Chicken pelau recipe
Trinidad Chicken Pelau
- 2 lbs chicken (cut up pieces)
- 2 tbsp flour
- 3 tbsp green seasoning (with chadon beni, garlic, pepper)
- 1 tsp salt
Pigeon peas prep
- 1½ cups green pigeon peas (200 grams)
- 3 cups water
- ½ brown coconut
- 3 cups water
- 1½ tbsp oil
- 2 tbsp brown sugar
- ⅓ cup ketchup
- 2 pimento (or pepper of choice like scotch bonnet)
- 2 tbsp chadon beni (culantro)
- 1 large onion
- 3 cloves garlic
- 1 large carrot
- 2 tbsp cilantro (celery)
- 1½ cups parboiled rice (or rice of choice like basmati)
- 1 tsp salt
- 3 cups water
- 1½ tbsp butter
- 2 tbsp chives
- Remove fatty tissue from the cut-up chicken pieces. Wash the meat.
- Rub flour into the chicken. Scrape off any slime.
- Rinse the meat again and drain.
- Mix in green seasoning and salt.
- Cover and refrigerate overnight (or at least 4 hours).
Cook pigeon peas
- Place a small pot on the stove on medium heat.
- Add water and green pigeon peas.
- Leave to boil until the peas are cooked (about 20 minutes).
- Strain and set aside.
Make coconut milk
- Crack open a brown coconut.
- Remove the white coconut flesh from half of the coconut.
- Add the coconut flesh and water to a blender.
- Blend until smooth.
- Strain the mixture for pure coconut milk.
- Set aside.
- Wash, peel and chop onion and garlic.
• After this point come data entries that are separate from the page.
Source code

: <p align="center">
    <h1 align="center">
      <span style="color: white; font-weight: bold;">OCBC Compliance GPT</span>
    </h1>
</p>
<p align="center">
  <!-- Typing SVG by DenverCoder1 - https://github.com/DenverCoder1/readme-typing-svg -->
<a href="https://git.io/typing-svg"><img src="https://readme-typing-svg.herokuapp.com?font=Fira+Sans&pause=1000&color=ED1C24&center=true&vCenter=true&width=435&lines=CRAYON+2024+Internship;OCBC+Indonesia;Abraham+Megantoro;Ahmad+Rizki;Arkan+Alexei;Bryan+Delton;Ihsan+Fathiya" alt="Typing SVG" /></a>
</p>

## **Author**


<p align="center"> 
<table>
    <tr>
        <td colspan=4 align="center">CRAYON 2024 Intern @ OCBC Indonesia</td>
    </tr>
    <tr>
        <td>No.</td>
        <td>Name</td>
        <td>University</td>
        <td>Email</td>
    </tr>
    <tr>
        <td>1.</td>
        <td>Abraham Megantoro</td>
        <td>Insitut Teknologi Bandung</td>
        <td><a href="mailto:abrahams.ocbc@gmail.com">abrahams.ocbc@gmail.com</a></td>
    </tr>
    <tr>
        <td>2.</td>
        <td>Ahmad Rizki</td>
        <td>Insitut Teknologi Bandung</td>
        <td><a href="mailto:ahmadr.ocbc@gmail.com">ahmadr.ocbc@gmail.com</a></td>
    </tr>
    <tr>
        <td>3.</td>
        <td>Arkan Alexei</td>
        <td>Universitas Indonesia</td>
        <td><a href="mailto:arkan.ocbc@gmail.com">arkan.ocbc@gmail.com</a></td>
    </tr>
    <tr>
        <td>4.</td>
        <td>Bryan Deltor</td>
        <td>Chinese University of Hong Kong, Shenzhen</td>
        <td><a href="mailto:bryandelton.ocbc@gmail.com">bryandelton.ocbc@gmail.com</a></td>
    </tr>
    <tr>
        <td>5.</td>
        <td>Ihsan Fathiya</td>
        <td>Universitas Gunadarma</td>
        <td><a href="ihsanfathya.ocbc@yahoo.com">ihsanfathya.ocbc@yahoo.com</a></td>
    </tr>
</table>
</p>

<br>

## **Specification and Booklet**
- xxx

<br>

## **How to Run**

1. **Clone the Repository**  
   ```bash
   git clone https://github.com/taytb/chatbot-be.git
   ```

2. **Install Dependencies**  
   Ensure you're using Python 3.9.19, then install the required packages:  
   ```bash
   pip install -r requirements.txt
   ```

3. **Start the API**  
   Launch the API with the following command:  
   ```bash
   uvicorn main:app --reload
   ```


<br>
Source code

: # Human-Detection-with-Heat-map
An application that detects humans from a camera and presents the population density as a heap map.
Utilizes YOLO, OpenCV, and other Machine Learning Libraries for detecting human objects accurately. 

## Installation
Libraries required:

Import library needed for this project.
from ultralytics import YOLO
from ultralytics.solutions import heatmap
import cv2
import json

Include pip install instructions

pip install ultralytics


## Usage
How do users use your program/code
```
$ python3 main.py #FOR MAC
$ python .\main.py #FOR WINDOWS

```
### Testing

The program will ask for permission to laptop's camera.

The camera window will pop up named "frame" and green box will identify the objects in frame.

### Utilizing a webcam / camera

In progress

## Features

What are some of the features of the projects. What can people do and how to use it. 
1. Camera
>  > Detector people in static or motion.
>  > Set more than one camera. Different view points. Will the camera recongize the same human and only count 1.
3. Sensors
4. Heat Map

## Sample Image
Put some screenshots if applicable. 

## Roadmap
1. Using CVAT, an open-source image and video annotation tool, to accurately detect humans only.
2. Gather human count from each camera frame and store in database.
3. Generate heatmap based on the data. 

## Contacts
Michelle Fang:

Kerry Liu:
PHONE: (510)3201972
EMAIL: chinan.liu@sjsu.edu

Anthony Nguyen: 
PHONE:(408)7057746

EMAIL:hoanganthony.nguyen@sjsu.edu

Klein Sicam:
Dice the pepper.
- Wash and chop carrots into chunks.
- Wash the rice several times until the water runs clear.
- Wash and finely chop the chadon beni, cilantro and chives.
- Place a large pot on medium heat. Allow to heat up.
- Add oil and leave for 1 to 2 minutes.
- Sprinkle in brown sugar.
- Leave sugar to caramelize and become frothy.
- Stir occasionally to ensure even heating (about 3 to 5 minutes).
- Once sugar darkens (it may smoke too), stir in the ketchup.
- Add the seasoned chicken pieces.
- Mix to coat the chicken.
- Add the pimento and chadon beni.
- Lower the heat. Cook for 10 minutes (uncovered).
- Once the liquid has mostly boiled off, toss in the onion, garlic, carrot, 1 tbsp of celery and cooked pigeon peas.
- Mix and cook for about 5 minutes.
- Stir in the washed rice. Cook for about 3 minutes.
- Add the coconut milk and water.
- Cook on low for 30 minutes. Stir occasionally.
- Add butter, chives and remaining celery. Stir.
- Cook for another 10 to 15 minutes or until the liquid has boiled off and the rice is cooked.
- Serve hot.
- Substitute green pigeon peas for canned green or brown pigeon peas. No pre-boiling will be necessary, saving you time. The canned peas can be rinsed and added to the pelau when the rice and other ingredients are added.
- Substitute fresh coconut milk for canned coconut milk. Or mix about 6 tbsp of coconut milk powder with 3 cups of water.
- In place of caramelizing the sugar, add 2 tbsp of browning and 1/3 cup ketchup to the seasoning chicken pieces. So, once the pot and oil are hot, add the meat, pimento and chadon beni to the pot and cook until the liquid has mostly boiled off.